Momo es la pequeña protagonista de aquel famoso libro de Michael Ende que lleva su nombre. Una niña surgida un buen día en la vida de unas personas sencillas.
Nadie sabe quién es, ni de dónde viene, ni nada. Vive en unas ruinas de un antiguo teatro griego o romano. Pero todo el mundo quiere a la chiquilla. La gente se ha dado cuenta de que ha tenido mucha suerte por haber conocido a Momo. Se les hace la niña algo imprescindible. ¿Cómo han podido antes vivir sin ella? A su lado cualquiera está a gusto.
A la hora de hacer balance de su atractivo, no es fácil decir qué cualidad especial le adorna: no es que sea lista; tampoco pronuncia frases sabias; no es que sepa cantar, o bailar, ni hacer ninguna maravilla extraordinaria… ¿Qué es entonces lo que tiene?
La pequeña Momo sabe escuchar; algo que no es tan frecuente como parece. Momo sabe escuchar con atención y simpatía. Ante ella, la gente tonta tiene ideas inteligentes. Ante ella, el indeciso sabe de inmediato lo que quiere. El tímido se siente de súbito libre y valeroso. El desgraciado y agobiado se vuelve confiado y alegre. El más infeliz descubre que es importante para alguien en este mundo. Y es que Momo sabe escuchar.
Todos tenemos en la cabeza la imagen de chicos o de chicas, quizá de apariencia modesta y de cualidades corrientes, pero perseverantes en la amistad, leales, que contagian a su alrededor alegría y serenidad; y su vida aparece ante los demás como una luz, como una claridad, como un estímulo.
A veces parece que se trata de una cualidad que, simplemente, viene de nacimiento. Pero no es eso sólo: depende sobre todo de la educación que se ha recibido, y del esfuerzo personal que pone cada uno. En todos los hombres hallamos gérmenes de buenas y malas tendencias, y cada cual es responsable de la medida en que permite a unas u otras adueñarse de su persona. Todos sabemos que el alma sólo brilla después de muchos años de esfuerzo por sacarle lustre.
Saber escuchar. Tener paciencia. Sabiendo que, las más de las veces, aguantar algo que a uno no le gusta no es ser hipócrita, sino que constituye una parte de ese hábito de preocuparse por los demás, y de procurar ser agradable, que todo hombre debiera esforzarse por adquirir. Además, cuando uno se esfuerza por serlo, pronto pasa a ser algo que sale casi siempre de modo natural.
Pero escuchar no es sólo cuestión de paciencia. Requiere sobre todo deseo de aprender, deseo de enriquecerse con las aportaciones de los demás.
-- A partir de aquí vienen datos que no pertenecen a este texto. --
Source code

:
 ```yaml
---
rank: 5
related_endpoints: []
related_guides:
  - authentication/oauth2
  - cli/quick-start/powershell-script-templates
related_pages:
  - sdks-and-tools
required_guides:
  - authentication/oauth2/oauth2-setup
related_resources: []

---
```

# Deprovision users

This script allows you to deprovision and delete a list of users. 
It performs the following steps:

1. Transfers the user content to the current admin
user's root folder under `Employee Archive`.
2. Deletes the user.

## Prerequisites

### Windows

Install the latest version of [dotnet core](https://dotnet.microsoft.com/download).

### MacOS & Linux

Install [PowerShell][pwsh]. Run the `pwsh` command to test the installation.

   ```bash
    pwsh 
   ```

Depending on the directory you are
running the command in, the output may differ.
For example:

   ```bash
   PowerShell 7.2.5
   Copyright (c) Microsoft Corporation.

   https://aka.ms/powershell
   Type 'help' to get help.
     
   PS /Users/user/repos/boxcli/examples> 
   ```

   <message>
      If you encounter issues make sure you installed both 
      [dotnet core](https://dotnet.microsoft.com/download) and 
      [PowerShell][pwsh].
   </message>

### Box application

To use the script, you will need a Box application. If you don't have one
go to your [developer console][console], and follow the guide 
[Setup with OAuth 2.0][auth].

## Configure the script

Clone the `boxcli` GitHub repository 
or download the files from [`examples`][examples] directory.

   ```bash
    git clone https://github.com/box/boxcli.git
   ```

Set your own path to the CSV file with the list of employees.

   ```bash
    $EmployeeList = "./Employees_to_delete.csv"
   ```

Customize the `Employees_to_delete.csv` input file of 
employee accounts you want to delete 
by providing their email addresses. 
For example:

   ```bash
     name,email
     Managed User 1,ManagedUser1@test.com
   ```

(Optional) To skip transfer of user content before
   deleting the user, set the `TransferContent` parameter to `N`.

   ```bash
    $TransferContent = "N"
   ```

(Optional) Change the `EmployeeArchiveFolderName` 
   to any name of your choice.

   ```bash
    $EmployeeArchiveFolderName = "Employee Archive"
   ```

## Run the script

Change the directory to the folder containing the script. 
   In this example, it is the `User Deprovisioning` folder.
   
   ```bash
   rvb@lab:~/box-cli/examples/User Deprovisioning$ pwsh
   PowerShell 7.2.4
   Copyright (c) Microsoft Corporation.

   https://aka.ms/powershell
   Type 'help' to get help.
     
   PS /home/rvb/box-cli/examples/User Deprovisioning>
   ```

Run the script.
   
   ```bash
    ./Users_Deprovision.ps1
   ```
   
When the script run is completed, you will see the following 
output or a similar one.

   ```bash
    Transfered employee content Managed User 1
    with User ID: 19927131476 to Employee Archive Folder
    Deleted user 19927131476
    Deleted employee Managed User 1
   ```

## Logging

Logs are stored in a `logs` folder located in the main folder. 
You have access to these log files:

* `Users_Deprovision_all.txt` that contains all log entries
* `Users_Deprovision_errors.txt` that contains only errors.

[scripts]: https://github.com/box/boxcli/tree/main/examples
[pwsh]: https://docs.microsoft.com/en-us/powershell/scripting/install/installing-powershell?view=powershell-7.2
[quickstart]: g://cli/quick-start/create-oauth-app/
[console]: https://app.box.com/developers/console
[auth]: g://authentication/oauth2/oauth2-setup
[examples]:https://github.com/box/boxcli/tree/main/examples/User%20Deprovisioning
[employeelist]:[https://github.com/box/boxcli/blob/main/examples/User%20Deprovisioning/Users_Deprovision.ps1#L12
Quien mientras escucha piensa sobre todo en preparar su respuesta, apenas escucha realmente. Sin embargo, quien escucha con atención, con verdadero deseo de comprender, sin dejarse arrastrar por un inmoderado afán de hablar él o de rebatir lo que oye, quien sabe escuchar de verdad, se hace cada vez más valioso y hace que la persona que le habla se sienta también más valorada y querida.
Es triste que tantos hombres y mujeres hagan grandes sacrificios para poder lucir un coche, ropa mejor, adelgazar un poco o presumir de cualquier cosa, y que, sin embargo, apenas se esfuercen por escuchar más o ser un poco más simpáticos y agradables, que es gratis y de mucho mejor efecto ante los demás.